BEGIN Provided data

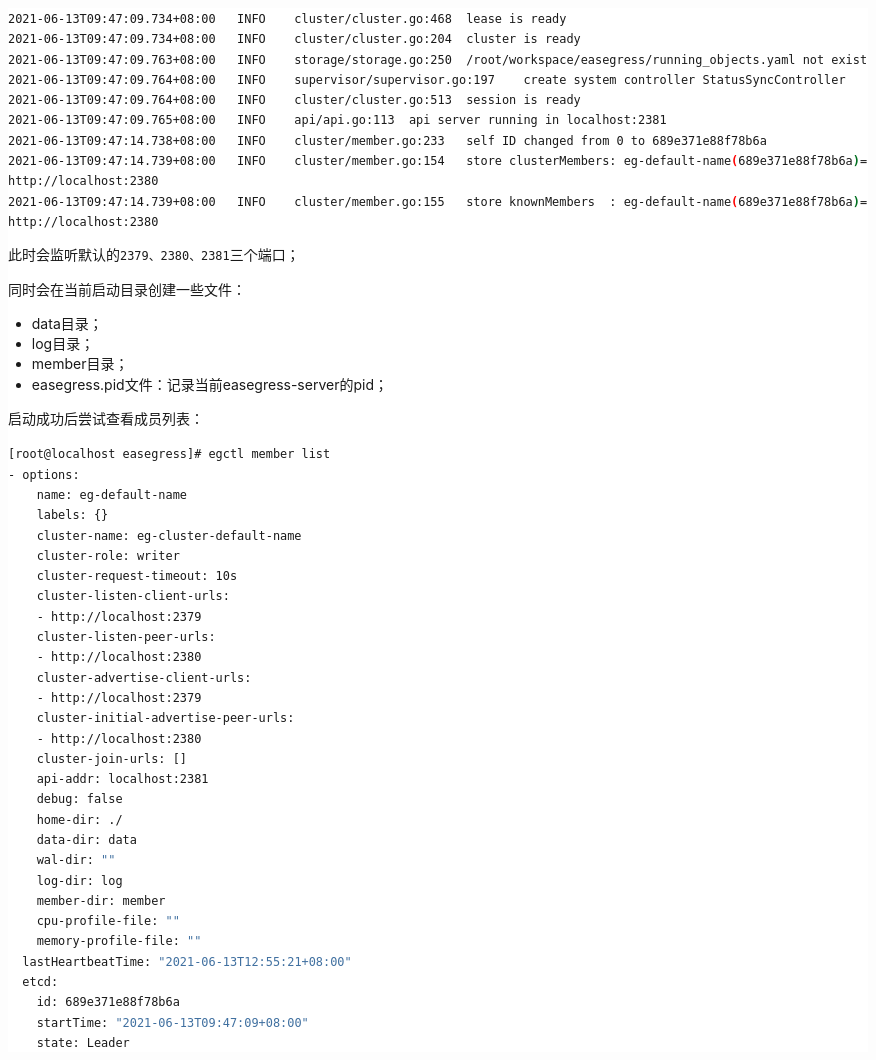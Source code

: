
```bash
2021-06-13T09:47:09.734+08:00   INFO    cluster/cluster.go:468  lease is ready
2021-06-13T09:47:09.734+08:00   INFO    cluster/cluster.go:204  cluster is ready
2021-06-13T09:47:09.763+08:00   INFO    storage/storage.go:250  /root/workspace/easegress/running_objects.yaml not exist
2021-06-13T09:47:09.764+08:00   INFO    supervisor/supervisor.go:197    create system controller StatusSyncController
2021-06-13T09:47:09.764+08:00   INFO    cluster/cluster.go:513  session is ready
2021-06-13T09:47:09.765+08:00   INFO    api/api.go:113  api server running in localhost:2381
2021-06-13T09:47:14.738+08:00   INFO    cluster/member.go:233   self ID changed from 0 to 689e371e88f78b6a
2021-06-13T09:47:14.739+08:00   INFO    cluster/member.go:154   store clusterMembers: eg-default-name(689e371e88f78b6a)=http://localhost:2380
2021-06-13T09:47:14.739+08:00   INFO    cluster/member.go:155   store knownMembers  : eg-default-name(689e371e88f78b6a)=http://localhost:2380
```

此时会监听默认的`2379、2380、2381`三个端口；

同时会在当前启动目录创建一些文件：

-   data目录；
-   log目录；
-   member目录；
-   easegress.pid文件：记录当前easegress-server的pid；

启动成功后尝试查看成员列表：

```bash
[root@localhost easegress]# egctl member list
- options:
    name: eg-default-name
    labels: {}
    cluster-name: eg-cluster-default-name
    cluster-role: writer
    cluster-request-timeout: 10s
    cluster-listen-client-urls:
    - http://localhost:2379
    cluster-listen-peer-urls:
    - http://localhost:2380
    cluster-advertise-client-urls:
    - http://localhost:2379
    cluster-initial-advertise-peer-urls:
    - http://localhost:2380
    cluster-join-urls: []
    api-addr: localhost:2381
    debug: false
    home-dir: ./
    data-dir: data
    wal-dir: ""
    log-dir: log
    member-dir: member
    cpu-profile-file: ""
    memory-profile-file: ""
  lastHeartbeatTime: "2021-06-13T12:55:21+08:00"
  etcd:
    id: 689e371e88f78b6a
    startTime: "2021-06-13T09:47:09+08:00"
    state: Leader
```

END Provided data

> **Goal of the exercise**
Search the entries for the string "easegress" and copy each line where it occurs.

> **Exercise answer**
2021-06-13T09:47:09.763+08:00   INFO    storage/storage.go:250  /root/workspace/easegress/running_objects.yaml not exist
-   easegress.pid文件：记录当前easegress-server的pid；
[root@localhost easegress]# egctl member list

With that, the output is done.